What the task asks> Report, as a number alone, how many lines below contain the string "优先使用解构赋值".

Recorded information START

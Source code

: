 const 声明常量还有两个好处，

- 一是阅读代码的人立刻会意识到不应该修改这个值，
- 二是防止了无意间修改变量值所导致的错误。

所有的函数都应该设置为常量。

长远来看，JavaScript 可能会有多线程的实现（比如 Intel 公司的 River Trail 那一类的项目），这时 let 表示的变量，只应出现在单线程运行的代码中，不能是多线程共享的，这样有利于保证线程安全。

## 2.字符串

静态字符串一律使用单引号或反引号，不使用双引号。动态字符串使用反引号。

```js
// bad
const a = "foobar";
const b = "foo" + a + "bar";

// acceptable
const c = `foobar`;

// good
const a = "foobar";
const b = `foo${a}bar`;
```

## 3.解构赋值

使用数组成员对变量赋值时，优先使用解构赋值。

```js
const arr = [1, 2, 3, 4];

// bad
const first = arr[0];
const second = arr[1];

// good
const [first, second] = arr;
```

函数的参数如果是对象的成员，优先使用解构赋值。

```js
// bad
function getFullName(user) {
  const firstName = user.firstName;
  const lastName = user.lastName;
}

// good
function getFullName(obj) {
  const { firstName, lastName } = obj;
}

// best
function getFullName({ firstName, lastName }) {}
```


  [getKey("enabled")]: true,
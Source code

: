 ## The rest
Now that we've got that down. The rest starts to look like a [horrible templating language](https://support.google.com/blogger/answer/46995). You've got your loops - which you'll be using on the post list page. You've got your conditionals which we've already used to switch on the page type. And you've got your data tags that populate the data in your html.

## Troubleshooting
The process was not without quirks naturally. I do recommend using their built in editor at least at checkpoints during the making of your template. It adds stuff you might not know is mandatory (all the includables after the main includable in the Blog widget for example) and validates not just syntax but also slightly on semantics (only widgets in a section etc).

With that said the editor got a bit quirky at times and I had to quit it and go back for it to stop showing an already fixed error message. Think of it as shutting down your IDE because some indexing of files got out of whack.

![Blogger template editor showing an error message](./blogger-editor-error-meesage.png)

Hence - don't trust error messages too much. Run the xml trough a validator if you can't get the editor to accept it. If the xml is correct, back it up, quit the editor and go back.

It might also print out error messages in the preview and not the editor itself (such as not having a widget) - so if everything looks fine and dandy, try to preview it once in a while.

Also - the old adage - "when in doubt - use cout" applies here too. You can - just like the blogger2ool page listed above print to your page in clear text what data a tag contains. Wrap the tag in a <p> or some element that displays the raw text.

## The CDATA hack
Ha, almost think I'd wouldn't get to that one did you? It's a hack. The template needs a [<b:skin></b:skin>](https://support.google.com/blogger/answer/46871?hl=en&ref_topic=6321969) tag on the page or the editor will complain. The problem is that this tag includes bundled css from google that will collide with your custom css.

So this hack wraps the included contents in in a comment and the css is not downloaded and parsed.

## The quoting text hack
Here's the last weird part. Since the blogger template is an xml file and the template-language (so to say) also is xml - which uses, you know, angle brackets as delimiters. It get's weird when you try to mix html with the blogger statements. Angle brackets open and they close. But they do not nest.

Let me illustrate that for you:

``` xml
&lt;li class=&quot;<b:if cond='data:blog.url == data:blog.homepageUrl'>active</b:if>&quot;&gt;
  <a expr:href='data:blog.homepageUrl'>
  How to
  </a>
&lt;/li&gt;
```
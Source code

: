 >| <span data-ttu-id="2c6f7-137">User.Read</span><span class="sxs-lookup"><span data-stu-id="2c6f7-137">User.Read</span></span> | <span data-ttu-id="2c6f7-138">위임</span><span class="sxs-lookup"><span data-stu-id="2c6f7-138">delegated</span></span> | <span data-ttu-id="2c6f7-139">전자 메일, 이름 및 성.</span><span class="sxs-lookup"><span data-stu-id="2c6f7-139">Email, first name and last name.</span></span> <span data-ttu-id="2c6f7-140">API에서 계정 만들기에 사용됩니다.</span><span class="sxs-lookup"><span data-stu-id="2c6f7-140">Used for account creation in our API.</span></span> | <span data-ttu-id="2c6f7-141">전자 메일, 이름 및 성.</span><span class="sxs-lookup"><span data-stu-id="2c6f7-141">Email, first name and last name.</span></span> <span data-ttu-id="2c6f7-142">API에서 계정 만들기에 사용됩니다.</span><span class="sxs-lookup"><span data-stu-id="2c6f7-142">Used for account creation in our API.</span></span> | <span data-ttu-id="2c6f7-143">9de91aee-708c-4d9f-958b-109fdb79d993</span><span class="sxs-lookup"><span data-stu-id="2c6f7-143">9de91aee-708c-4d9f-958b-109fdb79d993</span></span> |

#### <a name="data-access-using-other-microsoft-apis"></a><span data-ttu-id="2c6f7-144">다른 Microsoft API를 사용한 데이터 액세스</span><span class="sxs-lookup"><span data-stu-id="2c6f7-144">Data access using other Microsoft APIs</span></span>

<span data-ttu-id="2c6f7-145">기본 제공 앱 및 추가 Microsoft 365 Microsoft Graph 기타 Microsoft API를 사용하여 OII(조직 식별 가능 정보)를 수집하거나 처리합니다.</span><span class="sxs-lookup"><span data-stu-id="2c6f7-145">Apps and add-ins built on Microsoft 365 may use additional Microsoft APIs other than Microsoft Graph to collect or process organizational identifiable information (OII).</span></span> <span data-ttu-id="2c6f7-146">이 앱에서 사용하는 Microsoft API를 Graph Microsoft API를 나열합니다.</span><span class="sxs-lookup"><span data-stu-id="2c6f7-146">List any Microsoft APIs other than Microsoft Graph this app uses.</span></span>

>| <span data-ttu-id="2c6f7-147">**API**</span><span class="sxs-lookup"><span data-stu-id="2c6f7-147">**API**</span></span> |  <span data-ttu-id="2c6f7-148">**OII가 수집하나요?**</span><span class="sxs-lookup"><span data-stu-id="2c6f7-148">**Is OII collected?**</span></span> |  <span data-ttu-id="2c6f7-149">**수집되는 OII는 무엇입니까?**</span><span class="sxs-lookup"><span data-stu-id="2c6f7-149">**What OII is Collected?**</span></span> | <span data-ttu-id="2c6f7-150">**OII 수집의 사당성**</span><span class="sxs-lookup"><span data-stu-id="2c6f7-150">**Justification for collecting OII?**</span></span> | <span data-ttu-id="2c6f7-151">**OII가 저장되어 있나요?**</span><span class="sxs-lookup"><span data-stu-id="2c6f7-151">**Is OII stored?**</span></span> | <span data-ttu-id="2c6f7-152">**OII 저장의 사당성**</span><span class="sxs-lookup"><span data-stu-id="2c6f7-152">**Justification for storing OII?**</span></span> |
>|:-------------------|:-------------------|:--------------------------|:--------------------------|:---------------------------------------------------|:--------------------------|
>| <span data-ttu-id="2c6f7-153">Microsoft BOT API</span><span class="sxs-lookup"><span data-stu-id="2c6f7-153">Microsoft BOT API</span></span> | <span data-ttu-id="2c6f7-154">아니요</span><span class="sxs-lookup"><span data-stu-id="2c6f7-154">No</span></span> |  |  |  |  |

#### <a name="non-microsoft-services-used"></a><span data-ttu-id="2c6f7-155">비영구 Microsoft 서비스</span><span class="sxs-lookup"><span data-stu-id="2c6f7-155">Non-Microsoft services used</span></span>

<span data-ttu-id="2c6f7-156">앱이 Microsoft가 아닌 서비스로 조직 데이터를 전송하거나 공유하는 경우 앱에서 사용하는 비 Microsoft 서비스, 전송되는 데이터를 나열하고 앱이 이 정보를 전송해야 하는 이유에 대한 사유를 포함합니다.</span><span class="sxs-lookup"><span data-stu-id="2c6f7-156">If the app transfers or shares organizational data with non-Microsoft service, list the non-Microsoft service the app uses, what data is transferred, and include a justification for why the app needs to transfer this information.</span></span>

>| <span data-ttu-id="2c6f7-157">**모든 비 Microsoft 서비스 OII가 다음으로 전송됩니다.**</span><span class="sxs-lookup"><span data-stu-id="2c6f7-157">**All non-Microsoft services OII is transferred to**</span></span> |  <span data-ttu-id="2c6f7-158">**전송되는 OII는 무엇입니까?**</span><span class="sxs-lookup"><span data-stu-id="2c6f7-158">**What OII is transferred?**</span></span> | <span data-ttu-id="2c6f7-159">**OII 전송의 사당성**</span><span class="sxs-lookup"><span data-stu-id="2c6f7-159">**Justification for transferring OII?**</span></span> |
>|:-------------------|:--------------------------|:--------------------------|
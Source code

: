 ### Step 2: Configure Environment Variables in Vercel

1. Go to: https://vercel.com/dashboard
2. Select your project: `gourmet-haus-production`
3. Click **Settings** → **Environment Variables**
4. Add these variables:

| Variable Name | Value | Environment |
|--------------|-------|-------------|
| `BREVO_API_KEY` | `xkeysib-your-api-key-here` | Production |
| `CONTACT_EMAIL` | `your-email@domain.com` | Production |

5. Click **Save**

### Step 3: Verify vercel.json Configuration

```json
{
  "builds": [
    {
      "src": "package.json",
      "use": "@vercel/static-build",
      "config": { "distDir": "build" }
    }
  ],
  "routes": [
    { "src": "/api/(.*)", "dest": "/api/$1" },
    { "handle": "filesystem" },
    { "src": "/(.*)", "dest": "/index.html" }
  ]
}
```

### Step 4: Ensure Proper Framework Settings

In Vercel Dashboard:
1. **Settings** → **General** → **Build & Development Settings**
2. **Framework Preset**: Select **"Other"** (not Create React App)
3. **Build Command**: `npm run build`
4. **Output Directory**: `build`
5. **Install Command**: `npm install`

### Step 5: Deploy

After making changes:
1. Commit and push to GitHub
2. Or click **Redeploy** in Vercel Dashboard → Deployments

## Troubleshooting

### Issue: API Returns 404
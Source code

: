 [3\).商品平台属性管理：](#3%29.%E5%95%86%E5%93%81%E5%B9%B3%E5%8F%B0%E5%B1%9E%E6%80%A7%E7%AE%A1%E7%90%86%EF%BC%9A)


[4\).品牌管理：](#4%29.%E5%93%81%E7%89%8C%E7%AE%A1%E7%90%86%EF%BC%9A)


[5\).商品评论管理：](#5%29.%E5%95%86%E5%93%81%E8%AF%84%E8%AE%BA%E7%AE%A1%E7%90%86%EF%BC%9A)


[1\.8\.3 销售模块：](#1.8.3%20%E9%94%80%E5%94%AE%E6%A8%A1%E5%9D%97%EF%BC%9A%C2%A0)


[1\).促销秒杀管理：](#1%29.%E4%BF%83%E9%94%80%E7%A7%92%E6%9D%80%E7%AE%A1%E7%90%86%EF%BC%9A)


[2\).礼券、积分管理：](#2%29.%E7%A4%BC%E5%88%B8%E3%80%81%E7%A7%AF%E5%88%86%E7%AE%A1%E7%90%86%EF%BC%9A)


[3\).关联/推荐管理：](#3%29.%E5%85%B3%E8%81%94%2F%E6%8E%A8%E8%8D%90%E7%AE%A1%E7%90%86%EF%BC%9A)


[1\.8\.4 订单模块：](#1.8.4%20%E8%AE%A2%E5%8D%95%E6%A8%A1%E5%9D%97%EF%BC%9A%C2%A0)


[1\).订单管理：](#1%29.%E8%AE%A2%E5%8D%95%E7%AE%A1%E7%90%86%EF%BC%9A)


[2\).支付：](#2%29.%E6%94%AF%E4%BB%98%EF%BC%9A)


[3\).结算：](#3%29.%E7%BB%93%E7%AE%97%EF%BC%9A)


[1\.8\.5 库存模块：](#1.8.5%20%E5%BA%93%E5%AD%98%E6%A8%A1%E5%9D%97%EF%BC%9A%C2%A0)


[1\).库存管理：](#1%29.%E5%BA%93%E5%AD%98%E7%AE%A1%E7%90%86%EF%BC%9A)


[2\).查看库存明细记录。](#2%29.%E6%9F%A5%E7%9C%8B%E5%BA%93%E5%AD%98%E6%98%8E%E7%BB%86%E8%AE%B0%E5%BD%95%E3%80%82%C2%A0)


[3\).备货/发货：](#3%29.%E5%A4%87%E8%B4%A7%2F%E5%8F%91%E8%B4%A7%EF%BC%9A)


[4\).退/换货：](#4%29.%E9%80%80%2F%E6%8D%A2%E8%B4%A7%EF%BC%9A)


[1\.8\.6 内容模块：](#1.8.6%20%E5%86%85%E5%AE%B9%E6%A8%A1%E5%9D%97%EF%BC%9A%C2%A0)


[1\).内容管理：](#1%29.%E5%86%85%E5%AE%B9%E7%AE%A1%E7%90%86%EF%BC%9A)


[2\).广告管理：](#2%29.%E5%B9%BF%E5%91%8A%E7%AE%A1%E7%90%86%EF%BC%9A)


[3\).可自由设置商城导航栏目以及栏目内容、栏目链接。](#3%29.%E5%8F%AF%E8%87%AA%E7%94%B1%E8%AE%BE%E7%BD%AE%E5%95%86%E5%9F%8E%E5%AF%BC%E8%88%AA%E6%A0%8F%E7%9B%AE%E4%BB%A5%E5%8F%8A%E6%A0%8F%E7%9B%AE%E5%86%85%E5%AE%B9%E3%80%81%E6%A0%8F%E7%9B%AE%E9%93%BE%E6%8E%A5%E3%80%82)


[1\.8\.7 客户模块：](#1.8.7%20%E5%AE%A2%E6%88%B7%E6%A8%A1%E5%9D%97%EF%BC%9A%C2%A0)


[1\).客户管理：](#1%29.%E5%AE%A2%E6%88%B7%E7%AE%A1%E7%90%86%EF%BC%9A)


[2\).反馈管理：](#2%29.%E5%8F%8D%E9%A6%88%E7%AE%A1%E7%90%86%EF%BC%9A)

Recorded information END

Result for this exercise> 2